Em 5 de junho de 1887, um grupo de imigrantes desceu na Hospedaria de Imigrantes do Brás, complexo de tijolos aparentes erguido junto às linhas férreas que ligavam o porto de Santos ao interior paulista. Nos 91 anos seguintes, o prédio recebeu algo entre 2,5 e 3,5 milhões de pessoas — a variação nas estimativas depende de quais registros cada pesquisador consegue reconstituir, já que boa parte dos livros de matrícula se perdeu ou nunca foi digitalizada. Entre os que chegaram até meados dos anos 1920, os italianos formavam o maior grupo estrangeiro. E foi a partir daquele portão que dois bairros vizinhos da zona leste, Brás e Mooca, se transformaram nos endereços mais associados à presença italiana na maior cidade do Brasil.
Por que vieram
A unificação da Itália, concluída em 1870, não trouxe prosperidade ao campo.

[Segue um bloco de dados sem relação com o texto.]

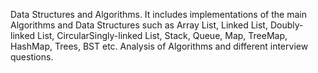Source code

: Data Structures and Algorithms. It includes implementations of the main Algorithms and Data Structures such as Array List,
Linked List, Doubly-linked List, CircularSingly-linked List, Stack, Queue, Map, TreeMap, HashMap, Trees, BST etc.
Analysis of Algorithms and different interview questions. 

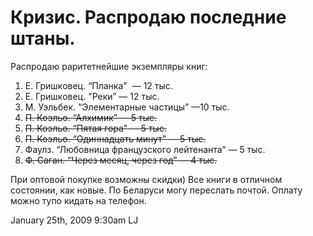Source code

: # Кризис. Распродаю последние штаны.

Распродаю раритетнейшие экземпляры книг:

1.  Е. Гришковец. “Планка"  — 12 тыс.
2.  Е. Гришковец. "Реки” — 12 тыс.
3.  М. Уэльбек. “Элементарные частицы” —10 тыс.
4.  <s>П. Коэльо. “Алхимик” — 5 тыс.</s>
5.  <s>П. Коэльо. “Пятая гора” — 5 тыс.</s>
6.  <s>П. Коэльо. “Одиннадцать минут” — 5 тыс.</s>
7.  Фаулз. “Любовница французского лейтенанта” — 5 тыс.
8.  <s>Ф. Саган. “Через месяц, через год” — 4 тыс.</s>

При оптовой покупке возможны скидки) Все книги в отличном состоянии, как
новые. По Беларуси могу переслать почтой. Оплату можно тупо кидать на
телефон.

<span id="timestamp"> January 25th, 2009 9:30am </span> <span
class="tag">LJ</span>
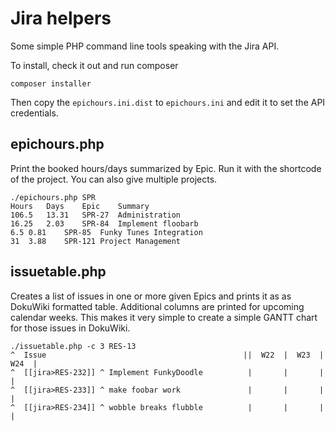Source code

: # Jira helpers

Some simple PHP command line tools speaking with the Jira API.

To install, check it out and run composer

    composer installer

Then copy the `epichours.ini.dist` to `epichours.ini` and edit it to set the API credentials.
 
## epichours.php

Print the booked hours/days summarized by Epic. Run it with the shortcode of the project. You can also give multiple projects.

    ./epichours.php SPR
    Hours	Days	Epic	Summary
    106.5	13.31	SPR-27	Administration
    16.25	2.03	SPR-84	Implement floobarb
    6.5	0.81	SPR-85	Funky Tunes Integration
    31	3.88	SPR-121	Project Management

## issuetable.php

Creates a list of issues in one or more given Epics and prints it as as DokuWiki formatted table. Additional columns are printed for upcoming calendar weeks. This makes it very simple to create a simple GANTT chart for those issues in DokuWiki.

    ./issuetable.php -c 3 RES-13
    ^  Issue                                            ||  W22  |  W23  |  W24  |
    ^  [[jira>RES-232]] ^ Implement FunkyDoodle          |       |       |       |
    ^  [[jira>RES-233]] ^ make foobar work               |       |       |       |
    ^  [[jira>RES-234]] ^ wobble breaks flubble          |       |       |       |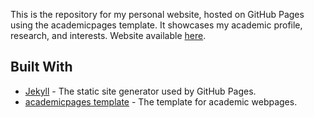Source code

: This is the repository for my personal website, hosted on GitHub Pages using the academicpages template. It showcases my academic profile, research, and interests. Website available [here](https://eloicampagne.github.io/).

## Built With

- [Jekyll](https://jekyllrb.com/) - The static site generator used by GitHub Pages.
- [academicpages template](https://academicpages.github.io/) - The template for academic webpages.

Vêneto, Calábria, Campânia e Sicília viviam de agricultura de subsistência atropelada por impostos altos, fragmentação de terras e concorrência de produtos importados mais baratos. Some-se a isso o crescimento populacional sem correspondente expansão econômica, e o resultado foi um êxodo maciço rumo às Américas.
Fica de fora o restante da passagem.